This is why refusing to send the document is weaker than it appears. Withholding the one-pager does not keep the rep in the room. It guarantees that when the deal gets discussed, the rep is represented by nothing, or by something built by a person with no stake in the deal closing. Demandbase's research found that 72 percent of B2B purchases involve multi-stakeholder complex buying groups. The multi-threaded deal is the normal deal, and a rep who cannot scale into rooms they are not in does not win it.
Why the Feature-Brochure One-Pager Dies in Committee
Most one-pagers are brochures. The rep pulls the capability slide, the integrations slide, and the customer-logo slide, arranges them on a single page, adds the boilerplate, and sends it. It looks professional. It is also almost perfectly designed to lose.
Here is how a feature brochure dies. It gets circulated, exactly as the prospect promised, and reaches someone on the committee who owns a tool that overlaps with part of what it describes. That person scans the capability list, recognizes three items their existing tool already covers, and says the sentence that has ended more cybersecurity deals than any competitor ever has: we already have a tool that does that. A feature list invites that comparison instead of defusing it, and the brochure has no answer to it.

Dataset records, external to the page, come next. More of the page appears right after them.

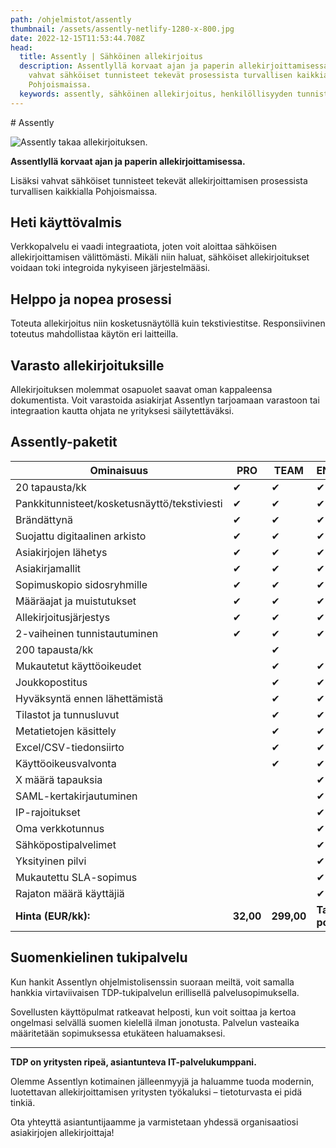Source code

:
 ```yaml
---
path: /ohjelmistot/assently
thumbnail: /assets/assently-netlify-1280-x-800.jpg
date: 2022-12-15T11:53:44.708Z
head:
  title: Assently | Sähköinen allekirjoitus
  description: Assentlyllä korvaat ajan ja paperin allekirjoittamisessa. Lisäksi
    vahvat sähköiset tunnisteet tekevät prosessista turvallisen kaikkialla
    Pohjoismaissa.
  keywords: assently, sähköinen allekirjoitus, henkilöllisyyden tunnistus
---
```

#﻿ Assently

![Assently takaa allekirjoituksen.](/assets/assently-netlify-1280-x-800.jpg)

**Assentlyllä korvaat ajan ja paperin allekirjoittamisessa.** 

Lisäksi vahvat sähköiset tunnisteet tekevät allekirjoittamisen prosessista turvallisen kaikkialla Pohjoismaissa.

## Heti käyttövalmis

Verkkopalvelu ei vaadi integraatiota, joten voit aloittaa sähköisen allekirjoittamisen välittömästi. Mikäli niin haluat, sähköiset allekirjoitukset voidaan toki integroida nykyiseen järjestelmääsi.

## Helppo ja nopea prosessi

Toteuta allekirjoitus niin kosketusnäytöllä kuin tekstiviestitse. Responsiivinen toteutus mahdollistaa käytön eri laitteilla.

## Varasto allekirjoituksille

Allekirjoituksen molemmat osapuolet saavat oman kappaleensa dokumentista. Voit varastoida asiakirjat Assentlyn tarjoamaan varastoon tai integraation kautta ohjata ne yrityksesi säilytettäväksi.

## Assently-paketit

| Ominaisuus                                   | PRO       | TEAM       | ENTERPRISE             |
| -------------------------------------------- | --------- | ---------- | ---------------------- |
| 20 tapausta/kk                               | ✔         | ✔          | ✔                      |
| Pankkitunnisteet/kosketusnäyttö/tekstiviesti | ✔         | ✔          | ✔                      |
| Brändättynä                                  | ✔         | ✔          | ✔                      |
| Suojattu digitaalinen arkisto                | ✔         | ✔          | ✔                      |
| Asiakirjojen lähetys                         | ✔         | ✔          | ✔                      |
| Asiakirjamallit                              | ✔         | ✔          | ✔                      |
| Sopimuskopio sidosryhmille                   | ✔         | ✔          | ✔                      |
| Määräajat ja muistutukset                    | ✔         | ✔          | ✔                      |
| Allekirjoitusjärjestys                       | ✔         | ✔          | ✔                      |
| 2-vaiheinen tunnistautuminen                 | ✔         | ✔          | ✔                      |
| 200 tapausta/kk                              |           | ✔          |                        |
| Mukautetut käyttöoikeudet                    |           | ✔          | ✔                      |
| Joukkopostitus                               |           | ✔          | ✔                      |
| Hyväksyntä ennen lähettämistä                |           | ✔          | ✔                      |
| Tilastot ja tunnusluvut                      |           | ✔          | ✔                      |
| Metatietojen käsittely                       |           | ✔          | ✔                      |
| Excel/CSV-tiedonsiirto                       |           | ✔          | ✔                      |
| Käyttöoikeusvalvonta                         |           | ✔          | ✔                      |
| X määrä tapauksia                            |           |            | ✔                      |
| SAML-kertakirjautuminen                      |           |            | ✔                      |
| IP-rajoitukset                               |           |            | ✔                      |
| Oma verkkotunnus                             |           |            | ✔                      |
| Sähköpostipalvelimet                         |           |            | ✔                      |
| Yksityinen pilvi                             |           |            | ✔                      |
| Mukautettu SLA-sopimus                       |           |            | ✔                      |
| Rajaton määrä käyttäjiä                      |           |            | ✔                      |
| **Hinta (EUR/kk):**                          | **32,00** | **299,00** | **Tarpeiden pohjalta** |

## Suomenkielinen tukipalvelu

Kun hankit Assentlyn ohjelmistolisenssin suoraan meiltä, voit samalla hankkia virtaviivaisen TDP-tukipalvelun erillisellä palvelusopimuksella.

Sovellusten käyttöpulmat ratkeavat helposti, kun voit soittaa ja kertoa ongelmasi selvällä suomen kielellä ilman jonotusta. Palvelun vasteaika määritetään sopimuksessa etukäteen haluamaksesi.

- - -

**TDP on yritysten ripeä, asiantunteva IT-palvelukumppani.** 

Olemme Assentlyn kotimainen jälleenmyyjä ja haluamme tuoda modernin, luotettavan allekirjoittamisen yritysten työkaluksi – tietoturvasta ei pidä tinkiä.

Ota yhteyttä asiantuntijaamme ja varmistetaan yhdessä organisaatiosi asiakirjojen allekirjoittaja!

The rep hears none of this. The objection lands, the deal cools, and what comes back, if anything does, is a soft note from the champion that the team wants to hold off for now. The real reason sits in a room the rep was never in. The brochure went where the rep could not follow and lost to an argument the rep never got to answer. This is one of the quieter mechanics behind the no-decision loss, which already outnumbers competitive losses in cybersecurity pipelines: the deal does not die because a competitor won it, it dies because a document failed to defend itself, and the rep mistook the silence for a slow quarter.
The deeper flaw is that a feature brochure answers a question nobody on the committee is asking. A capability list answers what does it do. But a buying group evaluating a new security tool is rarely stuck on that. They are stuck on whether it overlaps with what they already own, whether the fully-loaded cost is defensible, and whether it will get deployed or join the shelf of tools the company paid for and never switched on. A document that leads with features brings a feature answer to an objection fight.
Build It Around the Objections, Not the Features
The fix is a different design principle: build the one-pager around the objections the buying group will raise, not the features the product has. The rep already knows those objections. In a competitive cybersecurity deal they are remarkably predictable, and each one belongs to a specific person on the committee.
The overlap objection belongs to whoever owns the adjacent tool. Every security org runs a portfolio of tools with an owner assigned to each. When a new tool enters evaluation, the owner of anything adjacent has both the expertise to spot the overlap and a quiet incentive to raise it, because a new tool can read as a verdict on the old one. This is the person who says we already have something that does that. The document has to reach them with a precise answer: where this tool overlaps with the category they already own, what it does that theirs does not, and why running both is a deliberate decision rather than a redundancy. Naming the overlap first is what disarms it.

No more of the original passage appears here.